• TASK TO CARRY OUT
Only lines holding the word "neighbors" are wanted. Copy them from the listing below.

• LISTED RECORDS
___
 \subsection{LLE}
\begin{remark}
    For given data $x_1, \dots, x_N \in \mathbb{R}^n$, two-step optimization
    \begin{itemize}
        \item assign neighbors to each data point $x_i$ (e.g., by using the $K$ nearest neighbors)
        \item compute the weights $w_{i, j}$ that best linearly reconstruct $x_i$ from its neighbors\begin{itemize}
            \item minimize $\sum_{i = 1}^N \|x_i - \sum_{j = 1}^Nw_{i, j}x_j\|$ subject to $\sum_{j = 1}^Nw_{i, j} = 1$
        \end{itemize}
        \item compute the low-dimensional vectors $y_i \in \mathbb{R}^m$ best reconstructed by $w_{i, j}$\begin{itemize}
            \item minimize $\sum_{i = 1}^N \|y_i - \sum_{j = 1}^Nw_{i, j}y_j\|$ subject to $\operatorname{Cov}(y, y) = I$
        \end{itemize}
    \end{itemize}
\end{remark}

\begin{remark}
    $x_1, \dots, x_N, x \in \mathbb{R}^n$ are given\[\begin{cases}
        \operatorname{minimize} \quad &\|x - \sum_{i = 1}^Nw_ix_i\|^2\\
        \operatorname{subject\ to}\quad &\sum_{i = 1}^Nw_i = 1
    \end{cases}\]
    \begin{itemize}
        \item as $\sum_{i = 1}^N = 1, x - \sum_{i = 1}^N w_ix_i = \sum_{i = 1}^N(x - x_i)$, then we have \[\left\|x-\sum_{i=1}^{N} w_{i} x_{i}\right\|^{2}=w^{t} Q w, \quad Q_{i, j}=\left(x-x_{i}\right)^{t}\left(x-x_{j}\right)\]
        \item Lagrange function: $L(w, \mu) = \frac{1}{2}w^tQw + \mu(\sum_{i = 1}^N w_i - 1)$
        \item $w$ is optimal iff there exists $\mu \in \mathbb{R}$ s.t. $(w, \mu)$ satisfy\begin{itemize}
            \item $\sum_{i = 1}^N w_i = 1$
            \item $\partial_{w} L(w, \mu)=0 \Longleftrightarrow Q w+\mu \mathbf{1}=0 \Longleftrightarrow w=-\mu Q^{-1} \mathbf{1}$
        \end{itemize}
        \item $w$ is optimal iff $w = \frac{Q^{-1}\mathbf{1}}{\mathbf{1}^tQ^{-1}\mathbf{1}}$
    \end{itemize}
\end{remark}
___
• TASK OUTPUT
        \item assign neighbors to each data point $x_i$ (e.g., by using the $K$ nearest neighbors)
        \item compute the weights $w_{i, j}$ that best linearly reconstruct $x_i$ from its neighbors\begin{itemize}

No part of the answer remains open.